• **What is needed**: Wherever the word "download" occurs in the lines below, copy the whole line.

• **Records supplied**:
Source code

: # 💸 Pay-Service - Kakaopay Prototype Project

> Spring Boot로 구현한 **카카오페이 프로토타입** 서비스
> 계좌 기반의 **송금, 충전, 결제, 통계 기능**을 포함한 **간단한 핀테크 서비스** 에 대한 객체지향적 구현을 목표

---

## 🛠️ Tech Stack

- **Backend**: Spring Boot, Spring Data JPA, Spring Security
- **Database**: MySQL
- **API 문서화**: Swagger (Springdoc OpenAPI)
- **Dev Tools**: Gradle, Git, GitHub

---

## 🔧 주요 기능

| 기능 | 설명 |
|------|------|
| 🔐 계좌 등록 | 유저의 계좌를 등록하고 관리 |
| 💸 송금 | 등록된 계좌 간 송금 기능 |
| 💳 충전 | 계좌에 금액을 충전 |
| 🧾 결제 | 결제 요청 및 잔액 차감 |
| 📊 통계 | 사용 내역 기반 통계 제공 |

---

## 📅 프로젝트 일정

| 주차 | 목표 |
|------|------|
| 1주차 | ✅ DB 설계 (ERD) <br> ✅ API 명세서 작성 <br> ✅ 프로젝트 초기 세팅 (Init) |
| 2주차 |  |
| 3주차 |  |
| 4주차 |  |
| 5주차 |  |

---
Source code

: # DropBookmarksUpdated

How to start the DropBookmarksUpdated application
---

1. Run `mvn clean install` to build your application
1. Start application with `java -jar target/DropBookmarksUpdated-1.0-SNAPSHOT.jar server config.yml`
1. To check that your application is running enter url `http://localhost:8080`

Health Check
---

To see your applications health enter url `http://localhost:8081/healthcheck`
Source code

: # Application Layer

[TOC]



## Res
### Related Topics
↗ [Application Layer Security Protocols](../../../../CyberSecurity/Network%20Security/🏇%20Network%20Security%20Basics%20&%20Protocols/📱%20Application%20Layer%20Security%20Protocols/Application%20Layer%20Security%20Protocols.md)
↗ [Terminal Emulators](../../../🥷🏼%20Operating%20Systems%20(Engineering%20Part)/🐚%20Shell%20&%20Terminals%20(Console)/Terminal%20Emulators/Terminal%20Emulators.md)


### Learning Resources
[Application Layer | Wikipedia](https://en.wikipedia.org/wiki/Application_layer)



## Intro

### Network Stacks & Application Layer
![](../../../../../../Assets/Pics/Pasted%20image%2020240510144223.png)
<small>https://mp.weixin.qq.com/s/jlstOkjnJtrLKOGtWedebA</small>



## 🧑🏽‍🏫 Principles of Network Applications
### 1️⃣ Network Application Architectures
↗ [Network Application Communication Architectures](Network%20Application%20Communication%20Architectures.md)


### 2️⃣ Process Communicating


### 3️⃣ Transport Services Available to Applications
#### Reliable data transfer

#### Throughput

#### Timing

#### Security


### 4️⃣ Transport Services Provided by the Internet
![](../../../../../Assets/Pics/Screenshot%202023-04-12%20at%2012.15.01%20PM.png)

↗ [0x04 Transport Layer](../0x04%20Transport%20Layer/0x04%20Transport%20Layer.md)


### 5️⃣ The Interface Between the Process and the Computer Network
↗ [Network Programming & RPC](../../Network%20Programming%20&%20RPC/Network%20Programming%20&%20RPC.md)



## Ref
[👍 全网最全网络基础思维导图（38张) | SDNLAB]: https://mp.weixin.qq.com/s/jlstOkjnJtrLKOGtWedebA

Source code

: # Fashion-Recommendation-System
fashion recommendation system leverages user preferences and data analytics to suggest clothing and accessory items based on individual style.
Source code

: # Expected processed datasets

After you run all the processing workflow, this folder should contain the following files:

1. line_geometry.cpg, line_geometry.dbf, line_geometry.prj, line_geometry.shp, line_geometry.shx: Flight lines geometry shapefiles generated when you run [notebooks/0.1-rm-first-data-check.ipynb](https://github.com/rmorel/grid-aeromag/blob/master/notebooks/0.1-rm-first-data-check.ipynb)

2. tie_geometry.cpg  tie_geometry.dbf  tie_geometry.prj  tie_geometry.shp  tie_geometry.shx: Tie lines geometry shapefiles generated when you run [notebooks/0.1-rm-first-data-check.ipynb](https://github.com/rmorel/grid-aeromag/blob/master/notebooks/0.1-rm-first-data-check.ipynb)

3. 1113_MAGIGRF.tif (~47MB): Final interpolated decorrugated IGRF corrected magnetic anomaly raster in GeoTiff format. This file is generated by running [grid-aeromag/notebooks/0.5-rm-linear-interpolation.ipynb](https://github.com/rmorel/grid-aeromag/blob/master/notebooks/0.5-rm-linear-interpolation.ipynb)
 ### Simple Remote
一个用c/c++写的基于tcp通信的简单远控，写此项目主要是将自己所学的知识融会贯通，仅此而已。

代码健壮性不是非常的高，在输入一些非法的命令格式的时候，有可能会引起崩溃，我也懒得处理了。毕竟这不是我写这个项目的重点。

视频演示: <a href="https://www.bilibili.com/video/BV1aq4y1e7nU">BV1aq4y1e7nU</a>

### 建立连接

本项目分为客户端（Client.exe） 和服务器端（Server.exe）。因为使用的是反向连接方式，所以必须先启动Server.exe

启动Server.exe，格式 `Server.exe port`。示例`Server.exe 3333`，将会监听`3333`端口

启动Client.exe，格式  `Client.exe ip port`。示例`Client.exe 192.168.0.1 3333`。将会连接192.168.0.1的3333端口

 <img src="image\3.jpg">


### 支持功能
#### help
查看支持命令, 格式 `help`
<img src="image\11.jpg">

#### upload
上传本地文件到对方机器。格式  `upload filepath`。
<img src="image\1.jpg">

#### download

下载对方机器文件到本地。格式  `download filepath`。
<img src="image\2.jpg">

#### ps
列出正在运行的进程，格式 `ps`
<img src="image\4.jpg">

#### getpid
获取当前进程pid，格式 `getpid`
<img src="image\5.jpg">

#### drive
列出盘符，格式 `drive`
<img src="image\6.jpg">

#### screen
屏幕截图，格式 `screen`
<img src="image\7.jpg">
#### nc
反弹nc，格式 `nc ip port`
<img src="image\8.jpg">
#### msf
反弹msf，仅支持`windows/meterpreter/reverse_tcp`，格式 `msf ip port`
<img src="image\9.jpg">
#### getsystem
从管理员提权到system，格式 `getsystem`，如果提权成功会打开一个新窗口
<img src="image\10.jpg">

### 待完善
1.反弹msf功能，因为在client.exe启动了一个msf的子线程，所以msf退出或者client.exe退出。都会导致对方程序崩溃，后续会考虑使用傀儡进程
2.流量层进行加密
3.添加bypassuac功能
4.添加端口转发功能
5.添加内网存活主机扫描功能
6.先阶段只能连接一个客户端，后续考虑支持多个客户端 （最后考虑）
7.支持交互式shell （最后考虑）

• **Result of this task**:
#### download
下载对方机器文件到本地。格式  `download filepath`。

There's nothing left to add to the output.